Vendredi 25 juin 2021,

salle d’hypothèses, McGuire Air Force Base

Les gens fatigués sont querelleurs. Les gens épuisés le sont beaucoup moins. Il est six heures du matin lorsque Adrian, Tina et leurs vingt premiers experts s’installent dans une salle de commandement. À sept heures, au rythme des hélicoptères qui les acheminent vers McGuire, ils sont quarante. Les canapés, les tableaux interactifs sont installés, un soldat branche la machine à expressos.

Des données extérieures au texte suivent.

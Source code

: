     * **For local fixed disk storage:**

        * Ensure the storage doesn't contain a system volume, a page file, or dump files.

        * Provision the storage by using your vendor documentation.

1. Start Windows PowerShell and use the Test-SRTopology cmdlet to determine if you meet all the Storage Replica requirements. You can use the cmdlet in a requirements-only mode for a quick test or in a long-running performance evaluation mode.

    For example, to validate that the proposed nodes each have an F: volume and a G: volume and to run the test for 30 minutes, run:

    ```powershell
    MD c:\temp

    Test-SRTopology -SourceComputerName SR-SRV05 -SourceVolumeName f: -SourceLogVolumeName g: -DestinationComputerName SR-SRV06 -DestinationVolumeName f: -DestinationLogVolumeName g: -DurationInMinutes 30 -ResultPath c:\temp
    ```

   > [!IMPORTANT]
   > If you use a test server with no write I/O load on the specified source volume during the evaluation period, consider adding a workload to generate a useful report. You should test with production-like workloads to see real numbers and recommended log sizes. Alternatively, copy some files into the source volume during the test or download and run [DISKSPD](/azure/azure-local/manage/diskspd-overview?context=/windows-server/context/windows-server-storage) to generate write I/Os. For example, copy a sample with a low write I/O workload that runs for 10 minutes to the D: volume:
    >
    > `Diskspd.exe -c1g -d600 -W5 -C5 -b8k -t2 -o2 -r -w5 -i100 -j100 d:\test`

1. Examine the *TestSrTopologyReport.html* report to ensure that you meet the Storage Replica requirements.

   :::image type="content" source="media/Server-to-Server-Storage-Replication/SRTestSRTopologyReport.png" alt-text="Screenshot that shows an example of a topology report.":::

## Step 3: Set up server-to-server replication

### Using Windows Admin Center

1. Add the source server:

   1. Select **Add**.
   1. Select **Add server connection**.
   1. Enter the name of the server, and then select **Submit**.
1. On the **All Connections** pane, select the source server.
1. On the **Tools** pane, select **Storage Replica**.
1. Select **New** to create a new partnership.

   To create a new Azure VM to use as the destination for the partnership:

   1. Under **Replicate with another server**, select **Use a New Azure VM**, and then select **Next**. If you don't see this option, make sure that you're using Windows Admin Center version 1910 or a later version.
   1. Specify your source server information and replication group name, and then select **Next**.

Une minute suffit à exposer la situation. Suivent dix minutes de questions, et Tina et Adrian se contentent de répéter l’invraisemblable : ces gens dans le hangar sont bien les mêmes que ceux qui se sont déjà posés cent six jours plus tôt, dans le même avion. Le dialogue entre Adrian Miller et Riccardo Bertoni – en lice pour le prix Nobel 2021 de physique pour ses travaux sur la matière noire – résume la situation :

— Vous vous foutez de nous, professeur Miller ?

— Si seulement.

À neuf heures du matin, alors que Tina Wang continue d’animer les réunions interdisciplinaires dans la salle des hypothèses, Adrian revient vers la Task Force. Meredith l’accompagne, ainsi qu’un grand type mince aux cheveux gris et exubérants, aux yeux d’un bleu acier. Silveria désigne un écran de téléconférence où s’affichent des visages connus :

— Professeur Miller, le président des États-Unis est en direct, de Rio, ainsi que les ministres des Affaires étrangères et de la Sécurité nationale.

— Ce phénomène est prodigieux, monsieur le président, commence Adrian en se raclant la gorge, mais comme le disait Arthur C. Clarke, toute technologie suffisamment avancée est indiscernable de la magie. Nous sommes parvenus à dix hypothèses, sept sont des plaisanteries, trois retiennent notre attention, et l’une rencontre l’adhésion de la majorité. Commençons par la plus simple.

— S’il vous plaît, dit Silveria.

— Le « trou de ver ». Je laisse la topologiste Meredith Harper vous l’exposer.

Meredith saisit sur le bureau un crayon noir, une feuille de papier et plie cette dernière en deux. Elle a la nette impression de jouer la scène pédagogique d’un film d’anticipation à très petit budget, mais qu’importe.

— Merci, Adrian. Supposons que l’espace puisse se replier comme une feuille de papier… mais selon une dimension qui ne nous est pas accessible, qui n’est aucune des trois que nous connaissons. Si notre univers est bien régi par la théorie des cordes, c’est un hyperespace en dix, onze ou vingt-six dimensions. Dans ce modèle, chaque particule élémentaire est une cordelette qui vibre différemment des autres, aux dimensions enroulées sur elles-mêmes. Vous me suivez ?…

Le président américain reste bouche ouverte, présentant une forte ressemblance avec un gros mérou à perruque blonde.